Society of Lloyd’s v Henderson and others
Lowe and others v Society of Lloyd’s
Society of Lloyd’s v Stockwell and others

CA: Buxton, Smith and Moore-Bick LJJ: 27 July 2007


The Society of Lloyd’s was not a “public officer” for the purposes of the tort of misfeasance in public office.

The Court of Appeal so stated when dismissing appeals and applications in litigation between names at The Society of Lloyd’s identified as the “UNO names”, and others, and the Society. The appeals arose out of the judgment of Andrew Smith J of 11 May 2005 in the Queen’s Bench Division (Commercial) [2005] EWHC 850 (Comm), dismissing, inter alia, applications (i) to amend the pleadings by adding a claim in the tort of misfeasance in public office, and (ii) to admit fresh evidence going to the tort. The judge found, inter alia, that Lloyd’s was not a “public officer” in the sense required by the tort.

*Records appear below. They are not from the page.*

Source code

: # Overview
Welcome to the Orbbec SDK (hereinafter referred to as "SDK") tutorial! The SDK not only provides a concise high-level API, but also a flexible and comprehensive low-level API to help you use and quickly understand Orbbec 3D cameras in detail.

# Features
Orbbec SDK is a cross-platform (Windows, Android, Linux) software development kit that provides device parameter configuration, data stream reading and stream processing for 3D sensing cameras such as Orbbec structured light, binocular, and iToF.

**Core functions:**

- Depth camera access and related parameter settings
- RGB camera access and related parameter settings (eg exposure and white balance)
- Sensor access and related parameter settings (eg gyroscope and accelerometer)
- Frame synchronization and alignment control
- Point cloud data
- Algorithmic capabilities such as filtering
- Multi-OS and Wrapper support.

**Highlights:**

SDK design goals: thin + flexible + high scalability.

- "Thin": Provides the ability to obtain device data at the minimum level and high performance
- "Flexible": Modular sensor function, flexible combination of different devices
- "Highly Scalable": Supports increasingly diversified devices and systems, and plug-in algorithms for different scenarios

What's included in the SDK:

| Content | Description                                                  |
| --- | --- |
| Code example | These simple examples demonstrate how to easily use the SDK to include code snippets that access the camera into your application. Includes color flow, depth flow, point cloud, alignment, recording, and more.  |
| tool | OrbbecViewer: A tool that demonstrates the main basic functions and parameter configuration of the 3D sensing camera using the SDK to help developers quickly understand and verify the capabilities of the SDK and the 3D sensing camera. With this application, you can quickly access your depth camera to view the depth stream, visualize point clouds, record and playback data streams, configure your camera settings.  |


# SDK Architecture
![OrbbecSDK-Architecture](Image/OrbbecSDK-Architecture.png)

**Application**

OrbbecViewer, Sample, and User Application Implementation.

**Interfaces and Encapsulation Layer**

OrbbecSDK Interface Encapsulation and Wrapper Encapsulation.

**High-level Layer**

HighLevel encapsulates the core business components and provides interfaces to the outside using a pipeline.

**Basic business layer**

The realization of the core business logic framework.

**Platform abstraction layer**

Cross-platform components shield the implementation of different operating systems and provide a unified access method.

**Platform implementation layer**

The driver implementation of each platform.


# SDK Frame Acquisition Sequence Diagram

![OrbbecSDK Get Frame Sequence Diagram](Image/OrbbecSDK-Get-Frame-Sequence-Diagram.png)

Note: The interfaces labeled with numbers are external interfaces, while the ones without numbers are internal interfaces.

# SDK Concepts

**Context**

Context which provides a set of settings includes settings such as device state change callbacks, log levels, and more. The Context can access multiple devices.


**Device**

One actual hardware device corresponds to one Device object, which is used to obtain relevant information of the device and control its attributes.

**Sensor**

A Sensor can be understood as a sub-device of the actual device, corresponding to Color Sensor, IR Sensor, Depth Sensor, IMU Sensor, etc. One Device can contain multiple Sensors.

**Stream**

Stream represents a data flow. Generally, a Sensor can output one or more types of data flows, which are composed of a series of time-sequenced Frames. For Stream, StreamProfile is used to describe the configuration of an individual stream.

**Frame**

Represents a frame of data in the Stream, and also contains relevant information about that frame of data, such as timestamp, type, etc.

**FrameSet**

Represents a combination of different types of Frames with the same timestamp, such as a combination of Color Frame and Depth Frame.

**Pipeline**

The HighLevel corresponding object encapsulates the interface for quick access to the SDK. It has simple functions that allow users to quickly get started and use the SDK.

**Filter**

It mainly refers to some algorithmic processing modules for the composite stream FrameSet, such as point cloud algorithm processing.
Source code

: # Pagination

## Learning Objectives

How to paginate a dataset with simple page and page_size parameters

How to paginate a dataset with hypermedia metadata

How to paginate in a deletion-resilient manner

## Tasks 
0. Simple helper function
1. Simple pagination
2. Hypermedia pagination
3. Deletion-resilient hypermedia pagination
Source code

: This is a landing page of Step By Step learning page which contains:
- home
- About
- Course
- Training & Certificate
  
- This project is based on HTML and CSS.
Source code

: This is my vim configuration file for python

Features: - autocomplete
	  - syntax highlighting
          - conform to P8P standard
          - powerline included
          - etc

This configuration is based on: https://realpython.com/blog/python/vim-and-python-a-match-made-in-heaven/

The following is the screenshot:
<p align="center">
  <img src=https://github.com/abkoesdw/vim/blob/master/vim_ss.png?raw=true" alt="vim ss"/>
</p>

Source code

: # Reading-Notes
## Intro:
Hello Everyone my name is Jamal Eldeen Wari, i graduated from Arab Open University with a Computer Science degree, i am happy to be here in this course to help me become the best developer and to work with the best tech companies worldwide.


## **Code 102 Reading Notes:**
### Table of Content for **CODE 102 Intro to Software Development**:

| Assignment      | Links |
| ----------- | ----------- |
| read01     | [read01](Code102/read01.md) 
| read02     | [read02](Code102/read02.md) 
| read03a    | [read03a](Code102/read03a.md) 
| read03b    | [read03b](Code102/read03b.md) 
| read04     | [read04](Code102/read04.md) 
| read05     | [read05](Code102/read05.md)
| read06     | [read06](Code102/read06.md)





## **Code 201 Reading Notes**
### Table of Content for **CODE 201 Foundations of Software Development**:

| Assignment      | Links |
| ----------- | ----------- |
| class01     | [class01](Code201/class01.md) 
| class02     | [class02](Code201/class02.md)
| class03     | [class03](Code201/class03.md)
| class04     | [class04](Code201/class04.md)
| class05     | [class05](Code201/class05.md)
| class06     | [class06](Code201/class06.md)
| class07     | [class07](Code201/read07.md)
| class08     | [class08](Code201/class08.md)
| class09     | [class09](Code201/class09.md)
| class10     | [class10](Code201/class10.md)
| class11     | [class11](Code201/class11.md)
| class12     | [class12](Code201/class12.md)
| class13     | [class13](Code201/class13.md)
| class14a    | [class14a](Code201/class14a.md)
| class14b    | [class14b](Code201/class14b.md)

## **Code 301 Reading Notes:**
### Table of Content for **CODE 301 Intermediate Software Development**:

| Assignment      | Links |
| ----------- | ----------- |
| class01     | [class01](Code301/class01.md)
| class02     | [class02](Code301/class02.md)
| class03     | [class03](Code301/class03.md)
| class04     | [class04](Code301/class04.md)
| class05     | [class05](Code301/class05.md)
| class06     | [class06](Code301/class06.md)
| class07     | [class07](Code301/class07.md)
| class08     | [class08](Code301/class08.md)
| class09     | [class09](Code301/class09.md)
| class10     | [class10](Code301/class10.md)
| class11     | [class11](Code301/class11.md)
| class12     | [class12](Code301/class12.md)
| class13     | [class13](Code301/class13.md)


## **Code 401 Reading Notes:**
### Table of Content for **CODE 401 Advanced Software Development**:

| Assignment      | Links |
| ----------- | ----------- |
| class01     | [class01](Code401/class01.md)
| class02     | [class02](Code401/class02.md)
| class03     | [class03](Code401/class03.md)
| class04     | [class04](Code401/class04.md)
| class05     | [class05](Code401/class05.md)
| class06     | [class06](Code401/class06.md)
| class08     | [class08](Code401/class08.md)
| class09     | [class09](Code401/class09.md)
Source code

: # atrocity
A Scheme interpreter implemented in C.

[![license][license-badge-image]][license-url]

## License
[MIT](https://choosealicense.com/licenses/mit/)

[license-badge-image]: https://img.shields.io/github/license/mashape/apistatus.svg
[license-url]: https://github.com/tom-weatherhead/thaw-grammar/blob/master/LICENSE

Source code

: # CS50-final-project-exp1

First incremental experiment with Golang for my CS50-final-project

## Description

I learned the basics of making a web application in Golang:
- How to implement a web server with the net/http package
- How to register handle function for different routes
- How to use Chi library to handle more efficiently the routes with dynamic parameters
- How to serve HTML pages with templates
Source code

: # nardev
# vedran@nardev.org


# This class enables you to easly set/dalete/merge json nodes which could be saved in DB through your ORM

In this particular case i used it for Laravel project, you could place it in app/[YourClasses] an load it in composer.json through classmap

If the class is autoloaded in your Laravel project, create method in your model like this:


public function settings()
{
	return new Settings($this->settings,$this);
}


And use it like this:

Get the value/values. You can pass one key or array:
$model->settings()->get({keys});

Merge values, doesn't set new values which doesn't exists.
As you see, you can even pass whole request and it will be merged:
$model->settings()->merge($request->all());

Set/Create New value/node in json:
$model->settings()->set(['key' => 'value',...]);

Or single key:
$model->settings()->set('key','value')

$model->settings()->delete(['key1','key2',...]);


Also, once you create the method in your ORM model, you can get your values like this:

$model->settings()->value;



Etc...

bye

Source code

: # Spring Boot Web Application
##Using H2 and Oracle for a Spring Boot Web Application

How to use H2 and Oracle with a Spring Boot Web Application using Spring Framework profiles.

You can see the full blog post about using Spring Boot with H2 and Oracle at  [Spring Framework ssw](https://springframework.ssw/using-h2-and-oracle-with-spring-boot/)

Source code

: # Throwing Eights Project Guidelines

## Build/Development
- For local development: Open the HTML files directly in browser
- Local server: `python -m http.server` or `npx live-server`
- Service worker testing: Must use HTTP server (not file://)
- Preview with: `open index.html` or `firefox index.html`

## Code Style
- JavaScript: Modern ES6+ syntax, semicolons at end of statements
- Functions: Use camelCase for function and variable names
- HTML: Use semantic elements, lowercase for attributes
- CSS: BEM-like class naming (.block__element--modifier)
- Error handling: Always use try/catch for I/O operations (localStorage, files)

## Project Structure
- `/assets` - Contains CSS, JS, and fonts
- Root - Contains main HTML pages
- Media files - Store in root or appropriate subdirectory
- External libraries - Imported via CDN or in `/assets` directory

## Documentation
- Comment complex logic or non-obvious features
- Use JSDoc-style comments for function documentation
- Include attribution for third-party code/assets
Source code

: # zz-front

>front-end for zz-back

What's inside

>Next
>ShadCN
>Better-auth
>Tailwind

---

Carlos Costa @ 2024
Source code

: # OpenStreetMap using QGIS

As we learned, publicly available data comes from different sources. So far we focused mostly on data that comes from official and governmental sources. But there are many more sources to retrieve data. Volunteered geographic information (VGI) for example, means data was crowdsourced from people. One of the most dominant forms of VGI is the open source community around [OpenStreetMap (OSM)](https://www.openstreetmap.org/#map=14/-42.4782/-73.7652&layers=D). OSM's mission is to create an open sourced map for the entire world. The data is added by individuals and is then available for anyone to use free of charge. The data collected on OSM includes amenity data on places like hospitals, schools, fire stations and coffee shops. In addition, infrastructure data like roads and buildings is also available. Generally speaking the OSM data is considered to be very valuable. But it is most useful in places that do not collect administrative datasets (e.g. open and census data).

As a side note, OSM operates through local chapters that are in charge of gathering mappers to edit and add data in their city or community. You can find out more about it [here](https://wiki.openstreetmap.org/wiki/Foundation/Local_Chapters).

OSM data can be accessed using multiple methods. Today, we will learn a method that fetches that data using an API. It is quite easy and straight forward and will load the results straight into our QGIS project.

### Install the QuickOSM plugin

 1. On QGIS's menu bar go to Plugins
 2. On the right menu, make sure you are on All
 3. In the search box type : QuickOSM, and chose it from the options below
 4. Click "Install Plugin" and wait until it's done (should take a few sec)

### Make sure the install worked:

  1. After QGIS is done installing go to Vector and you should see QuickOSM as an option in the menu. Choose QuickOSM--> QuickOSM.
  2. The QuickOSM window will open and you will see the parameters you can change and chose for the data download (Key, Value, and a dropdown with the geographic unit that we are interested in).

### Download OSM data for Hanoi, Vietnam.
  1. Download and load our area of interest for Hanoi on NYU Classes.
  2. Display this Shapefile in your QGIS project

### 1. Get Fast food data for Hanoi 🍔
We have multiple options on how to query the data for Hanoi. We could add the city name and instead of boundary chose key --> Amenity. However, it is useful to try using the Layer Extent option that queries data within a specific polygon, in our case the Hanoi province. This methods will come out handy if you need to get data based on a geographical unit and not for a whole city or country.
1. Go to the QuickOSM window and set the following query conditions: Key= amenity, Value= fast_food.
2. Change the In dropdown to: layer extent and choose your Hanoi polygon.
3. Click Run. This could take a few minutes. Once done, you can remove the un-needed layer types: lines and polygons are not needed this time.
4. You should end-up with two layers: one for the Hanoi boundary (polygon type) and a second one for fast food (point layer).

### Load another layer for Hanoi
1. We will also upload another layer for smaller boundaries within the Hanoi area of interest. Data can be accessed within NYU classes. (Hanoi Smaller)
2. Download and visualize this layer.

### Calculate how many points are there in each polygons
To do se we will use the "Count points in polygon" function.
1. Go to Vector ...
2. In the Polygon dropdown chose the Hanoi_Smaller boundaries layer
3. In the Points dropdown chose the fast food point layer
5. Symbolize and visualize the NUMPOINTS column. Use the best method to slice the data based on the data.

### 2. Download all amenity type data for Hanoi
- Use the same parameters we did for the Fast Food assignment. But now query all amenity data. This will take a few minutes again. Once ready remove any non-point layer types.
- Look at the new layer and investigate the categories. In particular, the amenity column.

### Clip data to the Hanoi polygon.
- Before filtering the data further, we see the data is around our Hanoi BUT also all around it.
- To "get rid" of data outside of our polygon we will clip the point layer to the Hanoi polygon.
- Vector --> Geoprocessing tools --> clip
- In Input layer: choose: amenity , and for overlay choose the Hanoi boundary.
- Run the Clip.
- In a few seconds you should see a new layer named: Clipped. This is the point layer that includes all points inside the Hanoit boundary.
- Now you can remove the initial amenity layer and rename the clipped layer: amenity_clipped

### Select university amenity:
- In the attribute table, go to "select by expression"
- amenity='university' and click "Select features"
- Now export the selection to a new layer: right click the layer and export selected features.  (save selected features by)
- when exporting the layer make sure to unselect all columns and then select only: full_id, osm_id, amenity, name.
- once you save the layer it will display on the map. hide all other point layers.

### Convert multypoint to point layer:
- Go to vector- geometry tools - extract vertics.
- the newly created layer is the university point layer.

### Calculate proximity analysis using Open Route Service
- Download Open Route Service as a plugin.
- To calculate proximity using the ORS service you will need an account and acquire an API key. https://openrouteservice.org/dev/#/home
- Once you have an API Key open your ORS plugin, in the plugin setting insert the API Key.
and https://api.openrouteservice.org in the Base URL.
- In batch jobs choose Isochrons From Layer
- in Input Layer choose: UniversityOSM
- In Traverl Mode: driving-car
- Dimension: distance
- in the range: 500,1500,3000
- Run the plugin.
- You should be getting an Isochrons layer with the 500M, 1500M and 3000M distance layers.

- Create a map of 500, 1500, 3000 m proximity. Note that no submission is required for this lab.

BUXTON LJ said that the elements of the relevant tort were definitively set out in Three Rivers District Council v The Bank of England (No 3) [2003] 2 AC 1; and in Ammoo-Gottfried v Legal Aid Board (unreported) 1 December 2000 Hale LJ stated that the tort was directed at “the exercise of power by a public official, not for the purpose for which it was given, but for some ulterior or impermissible purpose, knowing or being reckless as to whether it will damage the plaintiff”. Nevertheless there was a paucity of general authority as to how “public officer” was defined, although there were two observations in the Three Rivers case, viz: per Lord Steyn, at p 190, that “the rationale of the tort is that in a legal system based on the rule of law executive or administrative power may only be exercised for the public good”; and per Lord Hobhouse of Woodborough, at p 229, that the tort concerned “the acts of those vested with governmental authority and the exercise of executive powers”. Lloyd’s did not exercise governmental power; and, as Brooke LJ stated in R (West) v Lloyd’s of London [2004] EWCA Civ 506, paras 7, and 38-39, “the objectives of Lloyd’s are wholly commercial . . . and it was impossible to convert it into a body exercising public functions itself within the meaning of the Strasbourg case law”, or, it should be added, at all. It was true that misfeasance in public office was a tort in private law where the nature of a defendant was an element in the definition of liability, whereas in judicial review the nature of the defendant was an element in the jurisdiction of the public law court; but the persuasive relevance of the observation was not thereby reduced. On the facts, the claim that Lloyd’s was a public officer for the purposes of the tort failed, and so did the appeals and applications.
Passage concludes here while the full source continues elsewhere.